# exe-datei erzeugen



## maxl1986 (7. Oktober 2007)

Hallo zusammen,

hab mir heute einen funktionierenden code geschrieben, den ich auch schon getestet habe. Ich wollte das ganze dann als Exe-Datei erstellen, nur hab ich in Visual C# Express 2005 die Funktion vermisst. (Hab aber schon mal eine Exe damit generiert)

Kann mir jemand sagen was es da hat?

LG Markus


----------



## eeemoh (7. Oktober 2007)

Normalerweise 

Erstellen->Projektmappe erstellen bzw.
Erstellen->[Projektname] erstellen

(Ersetze [Projektname] durch den Namen deines Projekts)

Dann wird eine .exe generiert, die sich normalerweise entweder im Ordner \bin\Debug\ oder in \bin\Release\ in deinem Projektverzeichnis befindet.


----------



## maxl1986 (7. Oktober 2007)

mal vielen dank.

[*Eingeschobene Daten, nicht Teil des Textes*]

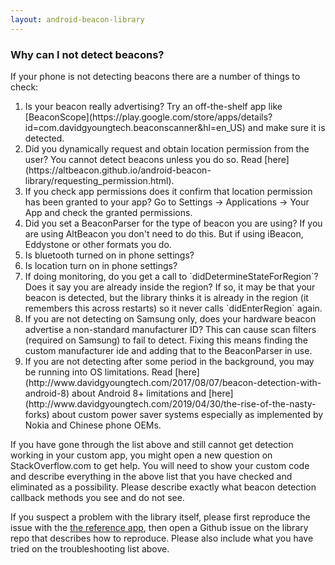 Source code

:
 ```yaml
---
layout: android-beacon-library
---
```


### Why can I not detect beacons?

If your phone is not detecting beacons there are a number of things to check:

<ol>
<li>
Is your beacon really advertising? Try an off-the-shelf app like [BeaconScope](https://play.google.com/store/apps/details?id=com.davidgyoungtech.beaconscanner&hl=en_US) and make sure it is detected.
</li><li>
Did you dynamically request and obtain location permission from the user? You cannot detect beacons unless you do so.  Read [here](https://altbeacon.github.io/android-beacon-library/requesting_permission.html).
</li><li>
If you check app permissions does it confirm that location permission has been granted to your app?   Go to Settings -> Applications -> Your App and check the granted permissions.
</li><li>
Did you set a BeaconParser for the type of beacon you are using?  If you are using AltBeacon you don't need to do this. But if using iBeacon, Eddystone or other formats you do.
</li><li>
Is bluetooth turned on in phone settings?
</li><li>
Is location turn on in phone settings?
</li><li>
If doing monitoring, do you get a call to `didDetermineStateForRegion`? Does it say you are already inside the region? If so, it may be that your beacon is detected, but the library thinks it is already in the region (it remembers this across restarts) so it never calls `didEnterRegion` again.
</li><li>
If you are not detecting on Samsung only, does your hardware beacon advertise a non-standard manufacturer ID?  This can cause scan filters (required on Samsung) to fail to detect.  Fixing this means finding the custom manufacturer ide and adding that to the BeaconParser in use.
</li><li>
If you are not detecting after some period in the background, you may be running into OS limitations.  Read [here](http://www.davidgyoungtech.com/2017/08/07/beacon-detection-with-android-8) about Android 8+ limitations and [here](http://www.davidgyoungtech.com/2019/04/30/the-rise-of-the-nasty-forks) about custom power saver systems especially as implemented by Nokia and Chinese phone OEMs.
</li>
</ol>

If you have gone through the list above and still cannot get detection working in your custom app, you might open a new question on StackOverflow.com to get help.  You will need to show your custom code and describe everything in the above list that you have checked and eliminated as a possibility.  Please describe exactly what beacon detection callback methods you see and do not see.

If you suspect a problem with the library itself, please first reproduce the issue with the [the reference app](https://github.com/AltBeacon/android-beacon-library-reference), then open a Github issue on the library repo that describes how to reproduce.  Please also include what you have tried on the troubleshooting list above.

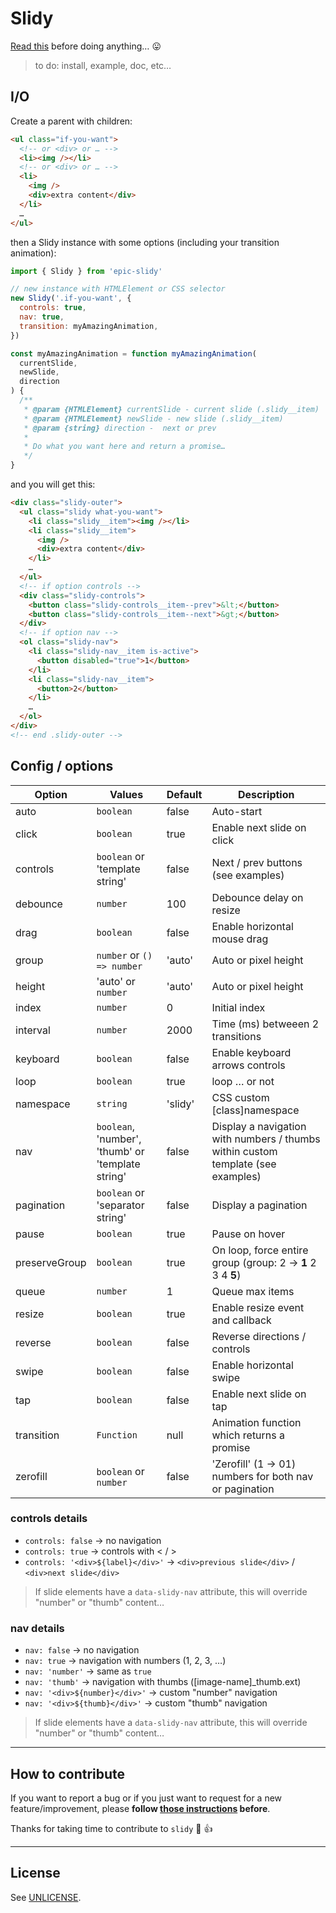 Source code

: # Slidy

[Read this](http://shouldiuseacarousel.com/) before doing anything… 😛

> to do: install, example, doc, etc…

## I/O

Create a parent with children:

```html
<ul class="if-you-want">
  <!-- or <div> or … -->
  <li><img /></li>
  <!-- or <div> or … -->
  <li>
    <img />
    <div>extra content</div>
  </li>
  …
</ul>
```

then a Slidy instance with some options (including your transition animation):

```js
import { Slidy } from 'epic-slidy'

// new instance with HTMLElement or CSS selector
new Slidy('.if-you-want', {
  controls: true,
  nav: true,
  transition: myAmazingAnimation,
})

const myAmazingAnimation = function myAmazingAnimation(
  currentSlide,
  newSlide,
  direction
) {
  /**
   * @param {HTMLElement} currentSlide - current slide (.slidy__item)
   * @param {HTMLElement} newSlide - new slide (.slidy__item)
   * @param {string} direction -  next or prev
   *
   * Do what you want here and return a promise…
   */
}
```

and you will get this:

```html
<div class="slidy-outer">
  <ul class="slidy what-you-want">
    <li class="slidy__item"><img /></li>
    <li class="slidy__item">
      <img />
      <div>extra content</div>
    </li>
    …
  </ul>
  <!-- if option controls -->
  <div class="slidy-controls">
    <button class="slidy-controls__item--prev">&lt;</button>
    <button class="slidy-controls__item--next">&gt;</button>
  </div>
  <!-- if option nav -->
  <ol class="slidy-nav">
    <li class="slidy-nav__item is-active">
      <button disabled="true">1</button>
    </li>
    <li class="slidy-nav__item">
      <button>2</button>
    </li>
    …
  </ol>
</div>
<!-- end .slidy-outer -->
```

## Config / options

| Option        | Values                                            | Default | Description                                                                      |
| ------------- | ------------------------------------------------- | ------- | -------------------------------------------------------------------------------- |
| auto          | `boolean`                                         | false   | Auto-start                                                                       |
| click         | `boolean`                                         | true    | Enable next slide on click                                                       |
| controls      | `boolean` or 'template string'                    | false   | Next / prev buttons (see examples)                                               |
| debounce      | `number`                                          | 100     | Debounce delay on resize                                                         |
| drag          | `boolean`                                         | false   | Enable horizontal mouse drag                                                     |
| group         | `number` or `() => number`                        | 'auto'  | Auto or pixel height                                                             |
| height        | 'auto' or `number`                                | 'auto'  | Auto or pixel height                                                             |
| index         | `number`                                          | 0       | Initial index                                                                    |
| interval      | `number`                                          | 2000    | Time (ms) betweeen 2 transitions                                                 |
| keyboard      | `boolean`                                         | false   | Enable keyboard arrows controls                                                  |
| loop          | `boolean`                                         | true    | loop … or not                                                                    |
| namespace     | `string`                                          | 'slidy' | CSS custom [class]namespace                                                      |
| nav           | `boolean`, 'number', 'thumb' or 'template string' | false   | Display a navigation with numbers / thumbs within custom template (see examples) |
| pagination    | `boolean` or 'separator string'                   | false   | Display a pagination                                                             |
| pause         | `boolean`                                         | true    | Pause on hover                                                                   |
| preserveGroup | `boolean`                                         | true    | On loop, force entire group (group: 2 -> **1** 2 3 4 **5**)                      |
| queue         | `number`                                          | 1       | Queue max items                                                                  |
| resize        | `boolean`                                         | true    | Enable resize event and callback                                                 |
| reverse       | `boolean`                                         | false   | Reverse directions / controls                                                    |
| swipe         | `boolean`                                         | false   | Enable horizontal swipe                                                          |
| tap           | `boolean`                                         | false   | Enable next slide on tap                                                         |
| transition    | `Function`                                        | null    | Animation function which returns a promise                                       |
| zerofill      | `boolean` or `number`                             | false   | 'Zerofill' (1 -> 01) numbers for both nav or pagination                          |

### controls details

- `controls: false` -> no navigation
- `controls: true` -> controls with < / >
- `controls: '<div>${label}</div>'` -> `<div>previous slide</div>` / `<div>next slide</div>`

> If slide elements have a `data-slidy-nav` attribute, this will override "number" or "thumb" content…

### nav details

- `nav: false` -> no navigation
- `nav: true` -> navigation with numbers (1, 2, 3, …)
- `nav: 'number'` -> same as `true`
- `nav: 'thumb'` -> navigation with thumbs ([image-name]\_thumb.ext)
- `nav: '<div>${number}</div>'` -> custom "number" navigation
- `nav: '<div>${thumb}</div>'` -> custom "thumb" navigation

> If slide elements have a `data-slidy-nav` attribute, this will override "number" or "thumb" content…

---

## How to contribute

If you want to report a bug or if you just want to request for a new feature/improvement, please **follow [those instructions](CONTRIBUTING.md) before**.

Thanks for taking time to contribute to `slidy` :tada: :+1:

---

## License

See [UNLICENSE](UNLICENSE).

Ich hab jez zum testen die datei rauskopiert aus dem Verzeichnis auf den Desktop und es funktioniert auch so. 

Aber gibts da nicht auch noch eine andere Möglichkeit eine exe-datei zu erstellen oder täusch ich mich da?

LG Markus


----------



## deepthroat (7. Oktober 2007)

Hi.





maxl1986 hat gesagt.:


> Aber gibts da nicht auch noch eine andere Möglichkeit eine exe-datei zu erstellen oder täusch ich mich da?


Wozu willst du denn noch eine andere Möglichkeit? 

Man könnte natürlich NAnt o.ä. verwenden.

Gruß


----------



## maxl1986 (7. Oktober 2007)

Wie gesagt ich war immer der Meinung es gibt im Datei-Menü noch eine. Aber wenn das so funktioniert, passt das schon.

LG Markus


----------